Morning is often presented as the ideal time of day to meditate. A good, deep session after we first get up can be great for starting our day calm, focused and optimistic.
But trying it out before going to bed, either in addition to or in lieu of the beginning of the day, may be that elusive ticket to a solid night’s sleep that you’ve been searching for.
Bedtime is when so many of try to wind down, but when we get to that stillness we have to try to bring our minds to a screeching halt, emphasis on the “screech.” Without the distractions of the day our internal chatter gets louder and more insistent, trying to get the last word in. Suddenly you feel like you’re more awake than you’ve ever been in your life.

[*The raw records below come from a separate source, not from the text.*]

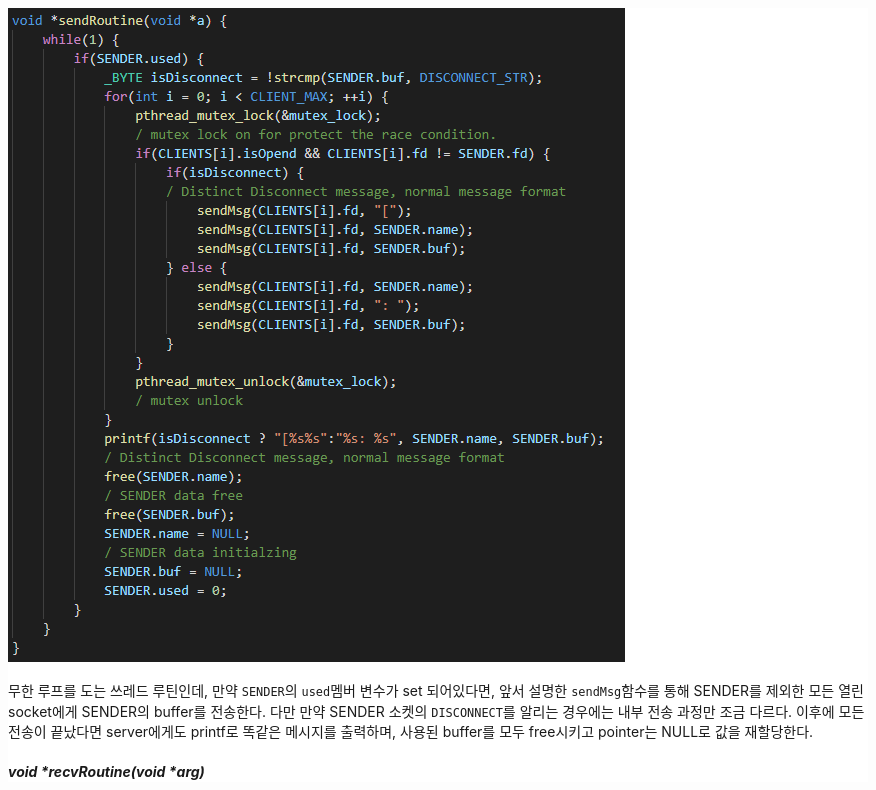 ![s_sendRoutine](./img/server_sendRoutine.png)
<br>

무한 루프를 도는 쓰레드 루틴인데, 만약 `SENDER`의 `used`멤버 변수가 set 되어있다면, 앞서 설명한 `sendMsg`함수를 통해 SENDER를 제외한 모든 열린 socket에게 SENDER의 buffer를 전송한다. 
다만 만약 SENDER 소켓의 `DISCONNECT`를 알리는 경우에는 내부 전송 과정만 조금 다르다.
이후에 모든 전송이 끝났다면 server에게도 printf로 똑같은 메시지를 출력하며, 사용된 buffer를 모두 free시키고 pointer는 NULL로 값을 재할당한다.

##### void *recvRoutine(void *arg)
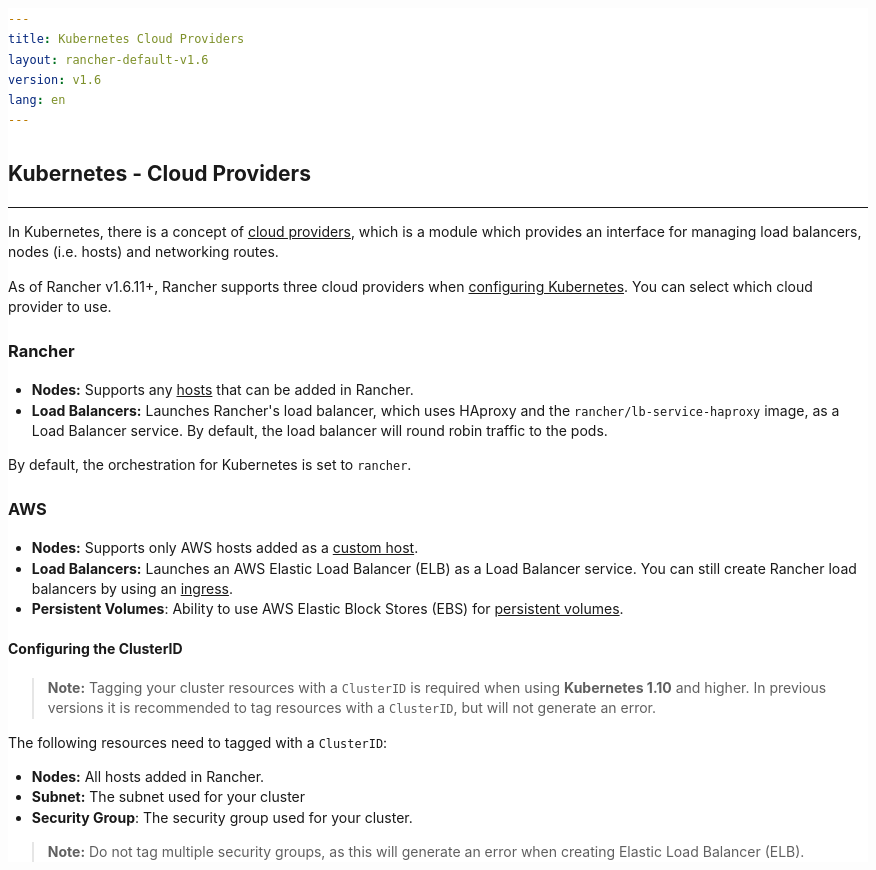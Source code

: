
 ```yaml
---
title: Kubernetes Cloud Providers
layout: rancher-default-v1.6
version: v1.6
lang: en
---
```


## Kubernetes - Cloud Providers
---

In Kubernetes, there is a concept of [cloud providers](https://kubernetes.io/docs/getting-started-guides/scratch/#cloud-provider), which is a module which provides an interface for managing load balancers, nodes (i.e. hosts) and networking routes.

As of Rancher v1.6.11+, Rancher supports three cloud providers when [configuring Kubernetes]({{site.baseurl}}/rancher/{{page.version}}/{{page.lang}}/kubernetes/#configuring-kubernetes). You can select which cloud provider to use.

### Rancher

  * **Nodes:** Supports any [hosts]({{site.baseurl}}/rancher/{{page.version}}/{{page.lang}}/hosts/) that can be added in Rancher.
  * **Load Balancers:** Launches Rancher's load balancer, which uses HAproxy and the `rancher/lb-service-haproxy` image, as a Load Balancer service. By default, the load balancer will round robin traffic to the pods.

By default, the orchestration for Kubernetes is set to `rancher`.

### AWS

  * **Nodes:** Supports only AWS hosts added as a [custom host]({{site.baseurl}}/rancher/{{page.version}}/{{page.lang}}/hosts/custom/).
  * **Load Balancers:** Launches an AWS Elastic Load Balancer (ELB) as a Load Balancer service. You can still create Rancher load balancers by using an [ingress]({{site.baseurl}}/rancher/{{page.version}}/{{page.lang}}/kubernetes/ingress/).
  * **Persistent Volumes**: Ability to use AWS Elastic Block Stores (EBS) for [persistent volumes]({{site.baseurl}}/rancher/{{page.version}}/{{page.lang}}/kubernetes/storage/).

#### Configuring the ClusterID

> **Note:** Tagging your cluster resources with a `ClusterID` is required when using **Kubernetes 1.10** and higher. In previous versions it is recommended to tag resources with a `ClusterID`, but will not generate an error.

The following resources need to tagged with a `ClusterID`:

  * **Nodes:** All hosts added in Rancher.
  * **Subnet:** The subnet used for your cluster
  * **Security Group**: The security group used for your cluster.

> **Note:** Do not tag multiple security groups, as this will generate an error when creating Elastic Load Balancer (ELB).
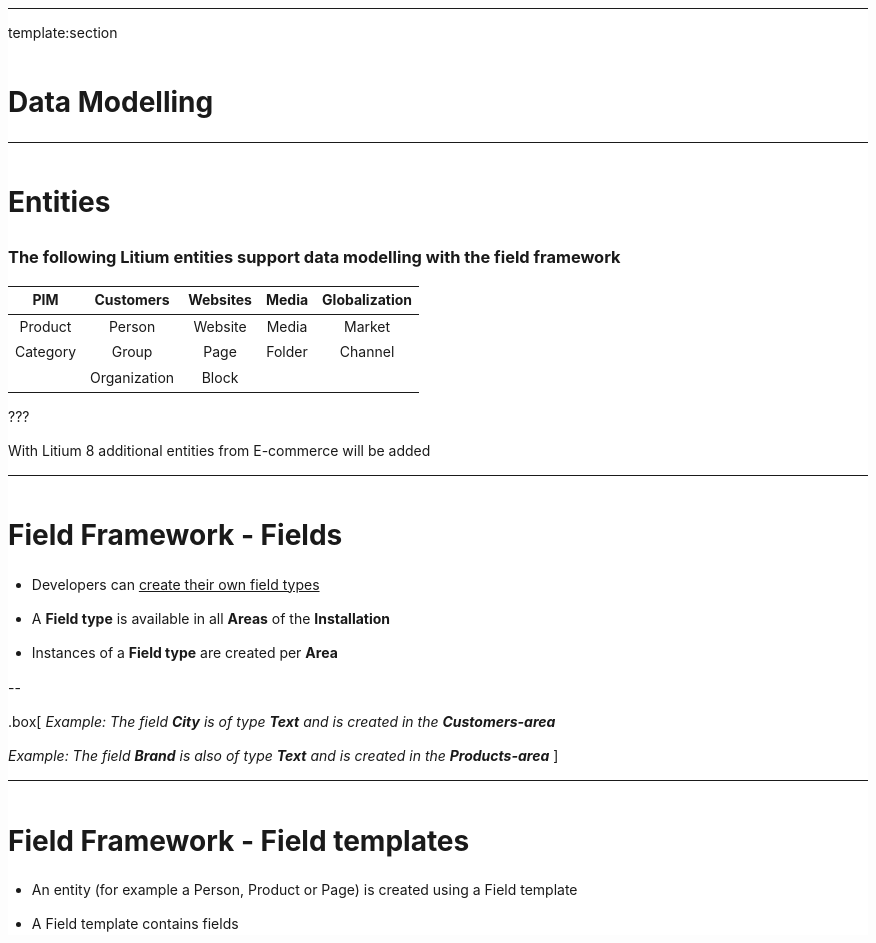 
---
template:section
# Data Modelling

---

# Entities

### The following Litium entities support data modelling with the field framework

| PIM | Customers | Websites | Media | Globalization | 
| :-: | :-: | :-: | :-: | :-: |
| Product | Person | Website | Media | Market |
| Category | Group | Page | Folder | Channel |
| | Organization | Block |

???

With Litium 8 additional entities from E-commerce will be added

---

# Field Framework - Fields

* Developers can [create their own field types](https://docs.litium.com/documentation/architecture/field-framework/creating-a-custom-field-type) 

* A **Field type** is available in all **Areas** of the **Installation**

* Instances of a **Field type** are created per **Area**

--

.box[
  _Example: The field **City** is of type **Text** and is created in the **Customers-area**_

  _Example: The field **Brand** is also of type **Text** and is created in the **Products-area**_
]

---

# Field Framework - Field templates

* An entity (for example a Person, Product or Page) is created using a Field template

* A Field template contains fields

Through meditation you teach your brain to come to a state approaching rest, at peace and not chasing after every figment of thought or fancy that comes into your head. There are many forms of guided meditation wind down your thought process and make your brain receptive to the slumber you need to function healthfully the next day.
Here is a short mindfulness meditation exercise you can try as you’re getting into bed for the night. You can record yourself or someone else reading the script, or read it to yourself a few times until you can guide yourself from memory.
- Standing next to your bed, take a few deep breaths.
- Center yourself in the present moment, bringing your awareness to the body as it is right now.
- When you climb into bed, remain aware of what is occurring in the body.
- As you lie down, feel the body assume a resting position.
- Use the breath to bring mindfulness to the body and cultivate relaxation.
- As you breathe in, feel the lungs fill with air.
- When you exhale, feel the body soften into your mattress.